Rather than a traditional review of a medical topic, we have chosen to focus on a few selected issues that are critical if we are to understand how to change physician behaviour. This paper has four parts. Firstly, we briefly review issues related to quality of care to set a context for the need to change physician decision making as a key step to improvements in quality. Secondly, we present a contemporary view of how physicians make decisions. Thirdly, we summarise what is known about changing physician behaviour. Finally, we conclude with our own views about the topic. Our focus is on ambulatory care rather than inpatient services, although many of our comments are relevant to decision making in either environment.

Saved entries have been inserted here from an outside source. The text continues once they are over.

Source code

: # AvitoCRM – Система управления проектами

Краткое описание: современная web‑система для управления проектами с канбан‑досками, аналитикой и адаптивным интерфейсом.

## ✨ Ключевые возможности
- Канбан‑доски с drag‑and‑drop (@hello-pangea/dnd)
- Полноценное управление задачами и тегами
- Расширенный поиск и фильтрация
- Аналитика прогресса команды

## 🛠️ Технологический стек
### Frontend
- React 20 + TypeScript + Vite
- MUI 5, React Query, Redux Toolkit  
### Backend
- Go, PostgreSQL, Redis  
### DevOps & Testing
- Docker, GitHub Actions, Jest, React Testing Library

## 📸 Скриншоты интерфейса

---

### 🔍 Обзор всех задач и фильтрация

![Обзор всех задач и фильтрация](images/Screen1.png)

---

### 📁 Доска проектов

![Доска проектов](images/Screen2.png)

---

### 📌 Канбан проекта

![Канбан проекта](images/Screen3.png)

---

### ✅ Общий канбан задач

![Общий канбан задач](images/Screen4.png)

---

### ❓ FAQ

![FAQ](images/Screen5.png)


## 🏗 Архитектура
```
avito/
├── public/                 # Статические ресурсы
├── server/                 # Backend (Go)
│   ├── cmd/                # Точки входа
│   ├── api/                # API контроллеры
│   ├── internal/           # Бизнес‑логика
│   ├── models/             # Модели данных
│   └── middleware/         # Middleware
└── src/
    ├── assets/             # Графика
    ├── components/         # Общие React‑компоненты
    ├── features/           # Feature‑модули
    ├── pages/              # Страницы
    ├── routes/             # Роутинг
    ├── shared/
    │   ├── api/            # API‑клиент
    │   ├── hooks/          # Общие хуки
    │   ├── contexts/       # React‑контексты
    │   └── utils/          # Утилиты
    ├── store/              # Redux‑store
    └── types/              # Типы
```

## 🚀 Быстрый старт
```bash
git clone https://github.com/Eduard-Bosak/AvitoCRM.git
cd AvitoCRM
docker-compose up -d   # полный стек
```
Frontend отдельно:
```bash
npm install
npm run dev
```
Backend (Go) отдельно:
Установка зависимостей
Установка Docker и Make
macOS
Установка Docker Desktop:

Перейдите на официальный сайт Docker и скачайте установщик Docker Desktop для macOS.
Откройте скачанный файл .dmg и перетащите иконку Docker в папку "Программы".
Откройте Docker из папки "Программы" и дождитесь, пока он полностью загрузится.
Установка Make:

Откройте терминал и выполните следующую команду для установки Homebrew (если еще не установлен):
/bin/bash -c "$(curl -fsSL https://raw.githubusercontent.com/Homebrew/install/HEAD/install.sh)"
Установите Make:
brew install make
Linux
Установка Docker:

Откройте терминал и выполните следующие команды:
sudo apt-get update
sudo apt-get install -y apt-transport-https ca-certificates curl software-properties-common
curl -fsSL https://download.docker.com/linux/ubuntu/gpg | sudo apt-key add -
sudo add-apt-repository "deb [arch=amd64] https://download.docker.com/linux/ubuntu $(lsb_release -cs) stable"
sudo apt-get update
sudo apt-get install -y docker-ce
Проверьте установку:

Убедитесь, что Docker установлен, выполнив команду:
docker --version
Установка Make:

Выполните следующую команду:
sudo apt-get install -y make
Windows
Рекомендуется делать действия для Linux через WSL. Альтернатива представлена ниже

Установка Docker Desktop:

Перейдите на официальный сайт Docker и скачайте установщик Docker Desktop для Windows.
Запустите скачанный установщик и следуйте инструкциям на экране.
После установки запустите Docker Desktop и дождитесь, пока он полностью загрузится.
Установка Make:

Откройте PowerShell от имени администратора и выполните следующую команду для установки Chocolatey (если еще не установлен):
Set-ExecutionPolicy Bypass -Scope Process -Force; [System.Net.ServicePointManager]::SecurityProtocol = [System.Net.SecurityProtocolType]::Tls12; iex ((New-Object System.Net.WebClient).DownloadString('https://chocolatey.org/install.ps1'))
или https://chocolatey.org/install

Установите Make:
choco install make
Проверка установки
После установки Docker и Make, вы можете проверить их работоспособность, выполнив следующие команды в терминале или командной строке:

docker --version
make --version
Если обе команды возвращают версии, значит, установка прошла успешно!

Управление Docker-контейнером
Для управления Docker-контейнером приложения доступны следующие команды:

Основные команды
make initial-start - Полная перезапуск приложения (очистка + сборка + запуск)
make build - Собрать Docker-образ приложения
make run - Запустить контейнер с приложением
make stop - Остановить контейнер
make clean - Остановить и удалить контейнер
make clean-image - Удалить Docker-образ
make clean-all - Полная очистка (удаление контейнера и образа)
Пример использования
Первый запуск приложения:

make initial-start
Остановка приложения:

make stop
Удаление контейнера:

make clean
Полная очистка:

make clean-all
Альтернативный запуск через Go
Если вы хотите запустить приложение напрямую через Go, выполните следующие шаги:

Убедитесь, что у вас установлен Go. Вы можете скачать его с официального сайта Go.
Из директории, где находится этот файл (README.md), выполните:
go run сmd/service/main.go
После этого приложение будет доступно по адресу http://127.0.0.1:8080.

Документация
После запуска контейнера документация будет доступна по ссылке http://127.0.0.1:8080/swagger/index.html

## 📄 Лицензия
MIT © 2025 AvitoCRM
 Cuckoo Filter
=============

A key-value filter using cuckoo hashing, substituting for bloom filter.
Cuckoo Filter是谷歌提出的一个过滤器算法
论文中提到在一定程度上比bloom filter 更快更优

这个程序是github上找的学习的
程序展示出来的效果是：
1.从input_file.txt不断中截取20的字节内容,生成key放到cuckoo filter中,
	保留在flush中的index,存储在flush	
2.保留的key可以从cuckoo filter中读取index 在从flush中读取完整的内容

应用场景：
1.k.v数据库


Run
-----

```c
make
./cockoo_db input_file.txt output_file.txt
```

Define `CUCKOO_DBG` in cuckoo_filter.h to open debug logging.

Quality of paediatric care

Our understanding of the dimensions of quality of paediatric care has grown substantially in recent years.12 ,13 There are individual, institutional, and regional variations in diagnostic testing, hospitalisation rates, therapeutic interventions, and outcomes.3 For example, data from the United States indicate that the care of some children with asthma is not consistent with the guidelines from the National Institutes of Health. Approximately one third of children with chronic persistent asthma do not receive appropriate anti-inflammatory therapies.14 ,15Work on immunisation rates has consistently shown that many providers miss opportunities to vaccinate children, despite numerous recommendations and reminders from the Centers for Disease Control and American Academy of Pediatrics.16 ,17 Recently Van Marter and colleagues reported that depending on how premature infants are managed on mechanical ventilators, rates of chronic lung disease can vary from 4% to 22%.18 Although some variation is expected in virtually all aspects of medicine, the extent of variation reflects, in part, how physicians make decisions and provokes concern about quality of care.

Physician decision making

How do physicians make diagnostic and therapeutic decisions? A great deal has been written about the complexity of clinical decision making.19 Interestingly, a rapid review of the leading paediatric textbooks suggest that these decisions are based on mathematical models of sensitivity, specificity, positive and negative predictive values, and likelihood ratios, although there are few data supporting these models.19 Even the ongoing synopses of evaluating and reviewing the medical literature by the McMaster group in JAMA emphasise these concepts.20 Although it is critically important that physicians understand test sensitivity and specificity, we believe that medical decision making is far more complex, and can be depicted by a set of overlapping domains (fig 1).21 It is important to understand how physicians make decisions, so that we can promote the appropriate delivery of effective services.

Figure 1

Model of clinical decision making.

First and foremost, physician decisions are made in the broad context of societal norms (indicated by bracket, fig 1). As many societal norms are embedded in the consciousness of an individual, most physicians (and patients) will not normally reflect on them when making an individual decision. For example, in the United States, when a physician is faced with resuscitating an infant who weighs 580 grams at birth, the societal norm suggests that he or she do so. This decision may be quite different in other parts of the world. In Great Britain, there is little consensus that healthy children should receive the varicella vaccine. Again, the societal norm dominates the decision making process. Finally, medical resources clearly impact on societal norms. The widespread international variation in how patients with HIV disease are treated reflects, in part, profound differences in medical resources.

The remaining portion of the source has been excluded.